# Causes of low body temperature and death



## RhinoWhite (Nov 17, 2013)

I had three goats in quarantine (30 days) for Botswana. But on Tuesday I got a coal from the manager there that one goat had died during the morning. He told me that the goat was lying down in the stable, bleating not eating. The body temperature had went down to 34 C they tried sugar watter and antibiotics, still the little Toggenburg doe died that day. 

The other two a ram and a doe also sub-adults are just doing fine, although it seems the ram had some diarrhea recently. Both are eating and active. 

He thinks it's a rumen problem, but what could be the cause of this?


----------



## toth boer goats (Jul 20, 2008)

I would get a fecal done for worms and cocci. For those alive in case.
If they were anemic from worms/ cocci, that can make them weak and kill them. It will start shutting down their systems making them Sub temp.

Rumen issues can also cause sub temps. If that was the case, antibiotics will make it worse. Kills the good in the rumen, causing it to shut down.

Giving sugar and antibiotics isn't the best for rumen issues, it is probiotics for ruminants orally and fortified vit B complex SQ for 4 days 1 x a day.


----------



## happybleats (Sep 12, 2010)

34 c is only 93.2....there would have been nothing you could have done at that temp...body was already shut down..Im very sorry for your loss..
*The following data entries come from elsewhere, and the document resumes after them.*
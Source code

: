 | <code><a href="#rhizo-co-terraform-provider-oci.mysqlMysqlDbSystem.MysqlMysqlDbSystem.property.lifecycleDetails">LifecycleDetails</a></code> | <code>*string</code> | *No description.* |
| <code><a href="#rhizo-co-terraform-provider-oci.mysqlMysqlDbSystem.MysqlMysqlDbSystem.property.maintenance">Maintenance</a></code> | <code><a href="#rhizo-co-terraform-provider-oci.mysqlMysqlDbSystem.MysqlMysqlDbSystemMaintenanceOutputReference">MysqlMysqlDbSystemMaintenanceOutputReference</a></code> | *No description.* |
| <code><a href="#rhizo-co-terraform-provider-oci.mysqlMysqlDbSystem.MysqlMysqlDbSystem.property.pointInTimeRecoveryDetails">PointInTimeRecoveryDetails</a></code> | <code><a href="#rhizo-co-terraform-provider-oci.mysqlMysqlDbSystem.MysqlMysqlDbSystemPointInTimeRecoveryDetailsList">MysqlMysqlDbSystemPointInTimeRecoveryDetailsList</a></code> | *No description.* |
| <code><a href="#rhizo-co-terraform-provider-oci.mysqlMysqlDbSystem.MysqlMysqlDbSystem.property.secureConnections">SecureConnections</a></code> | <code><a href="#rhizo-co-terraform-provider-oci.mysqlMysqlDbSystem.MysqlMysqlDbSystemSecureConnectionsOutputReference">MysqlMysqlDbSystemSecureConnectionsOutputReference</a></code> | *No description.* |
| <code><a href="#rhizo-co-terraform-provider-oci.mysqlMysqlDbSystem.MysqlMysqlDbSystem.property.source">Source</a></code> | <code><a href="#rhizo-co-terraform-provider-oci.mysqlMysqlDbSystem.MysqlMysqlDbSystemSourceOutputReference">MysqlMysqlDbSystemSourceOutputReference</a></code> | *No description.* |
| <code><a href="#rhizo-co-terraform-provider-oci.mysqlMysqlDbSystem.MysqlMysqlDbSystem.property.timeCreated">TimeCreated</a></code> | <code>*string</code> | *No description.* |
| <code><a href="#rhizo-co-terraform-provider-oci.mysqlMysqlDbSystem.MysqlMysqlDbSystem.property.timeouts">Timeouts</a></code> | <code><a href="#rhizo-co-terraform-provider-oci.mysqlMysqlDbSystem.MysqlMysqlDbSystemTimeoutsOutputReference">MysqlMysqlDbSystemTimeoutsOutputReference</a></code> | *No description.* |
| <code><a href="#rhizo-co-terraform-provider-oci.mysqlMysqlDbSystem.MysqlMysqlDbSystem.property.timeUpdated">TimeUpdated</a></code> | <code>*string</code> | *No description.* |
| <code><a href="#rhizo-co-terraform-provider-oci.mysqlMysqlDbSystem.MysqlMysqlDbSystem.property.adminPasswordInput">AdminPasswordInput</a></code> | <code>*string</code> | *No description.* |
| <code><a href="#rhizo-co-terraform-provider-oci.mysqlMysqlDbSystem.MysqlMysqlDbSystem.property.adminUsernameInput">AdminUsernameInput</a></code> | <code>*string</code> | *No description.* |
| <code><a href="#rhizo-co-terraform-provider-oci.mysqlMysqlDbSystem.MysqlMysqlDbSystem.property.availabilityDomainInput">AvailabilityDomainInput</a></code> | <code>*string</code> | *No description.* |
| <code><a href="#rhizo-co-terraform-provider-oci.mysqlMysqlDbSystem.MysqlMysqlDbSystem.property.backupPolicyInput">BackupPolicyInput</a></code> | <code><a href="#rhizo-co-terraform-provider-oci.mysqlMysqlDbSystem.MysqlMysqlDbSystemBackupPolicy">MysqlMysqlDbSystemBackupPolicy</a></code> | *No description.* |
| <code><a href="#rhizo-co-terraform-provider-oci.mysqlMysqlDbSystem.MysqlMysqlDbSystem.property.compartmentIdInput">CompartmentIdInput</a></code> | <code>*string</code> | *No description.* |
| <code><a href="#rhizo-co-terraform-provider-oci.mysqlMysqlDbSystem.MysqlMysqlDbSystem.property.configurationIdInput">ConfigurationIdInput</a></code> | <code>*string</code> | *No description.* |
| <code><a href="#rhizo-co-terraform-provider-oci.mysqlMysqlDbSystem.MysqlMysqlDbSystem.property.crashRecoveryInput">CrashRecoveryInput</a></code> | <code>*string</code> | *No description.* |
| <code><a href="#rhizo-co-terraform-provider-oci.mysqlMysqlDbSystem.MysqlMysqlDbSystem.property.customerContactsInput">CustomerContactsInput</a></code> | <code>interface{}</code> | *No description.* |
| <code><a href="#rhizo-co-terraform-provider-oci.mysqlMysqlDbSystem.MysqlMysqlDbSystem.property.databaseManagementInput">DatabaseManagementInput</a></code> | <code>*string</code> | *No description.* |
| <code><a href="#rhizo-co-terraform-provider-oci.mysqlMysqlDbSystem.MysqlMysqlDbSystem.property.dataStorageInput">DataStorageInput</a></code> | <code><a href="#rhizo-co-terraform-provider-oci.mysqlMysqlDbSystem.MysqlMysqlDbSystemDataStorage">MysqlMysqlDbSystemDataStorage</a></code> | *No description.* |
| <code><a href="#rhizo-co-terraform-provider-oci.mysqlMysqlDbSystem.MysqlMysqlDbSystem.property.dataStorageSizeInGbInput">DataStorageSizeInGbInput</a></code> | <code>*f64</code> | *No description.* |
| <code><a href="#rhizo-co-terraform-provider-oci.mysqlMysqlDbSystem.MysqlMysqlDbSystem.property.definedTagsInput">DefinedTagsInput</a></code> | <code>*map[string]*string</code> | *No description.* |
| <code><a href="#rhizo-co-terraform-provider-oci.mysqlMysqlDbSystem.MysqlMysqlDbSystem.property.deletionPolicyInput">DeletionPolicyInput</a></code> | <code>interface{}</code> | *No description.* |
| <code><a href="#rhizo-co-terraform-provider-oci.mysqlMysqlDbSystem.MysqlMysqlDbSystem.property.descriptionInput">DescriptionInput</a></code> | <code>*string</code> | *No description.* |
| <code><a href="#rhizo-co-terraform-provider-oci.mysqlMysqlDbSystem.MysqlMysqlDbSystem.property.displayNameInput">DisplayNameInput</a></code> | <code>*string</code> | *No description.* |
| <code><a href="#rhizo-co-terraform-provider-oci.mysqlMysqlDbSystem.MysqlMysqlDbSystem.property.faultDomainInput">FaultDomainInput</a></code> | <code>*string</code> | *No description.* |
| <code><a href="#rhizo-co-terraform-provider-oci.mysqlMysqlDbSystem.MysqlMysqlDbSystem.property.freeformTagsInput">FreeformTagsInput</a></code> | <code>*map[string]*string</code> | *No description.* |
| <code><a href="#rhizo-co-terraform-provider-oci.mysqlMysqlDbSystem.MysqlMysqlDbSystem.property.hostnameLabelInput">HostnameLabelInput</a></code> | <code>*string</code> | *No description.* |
I agree with Pam...Have a fecal done to determine worm load, include a cocci check.. and checking lower inner lids for color is a good place to start...in the mean time give probiotics and B complex...keep them well hydrated...offer electrolytes to encourage more fluid intake..
shipping fever is also a concern...stress can create pneumonia...keep a close eye on temps...sometimes temp can go sub then spike...goat will breath heavy, stand off to himself, hunched back..tail tucked...ect..

best wishes


----------



## RhinoWhite (Nov 17, 2013)

I presume there were several causes for the problem and subsequent death of the goat. The most important one being the change of feeding regime. 

I know consider preventive actions for the future and this would be to make sure to know the pre-quarantine feeding regime and only adjust it gradually in the future. I will also have to familiarize myself with vaccinations, deworming and other procedures.


----------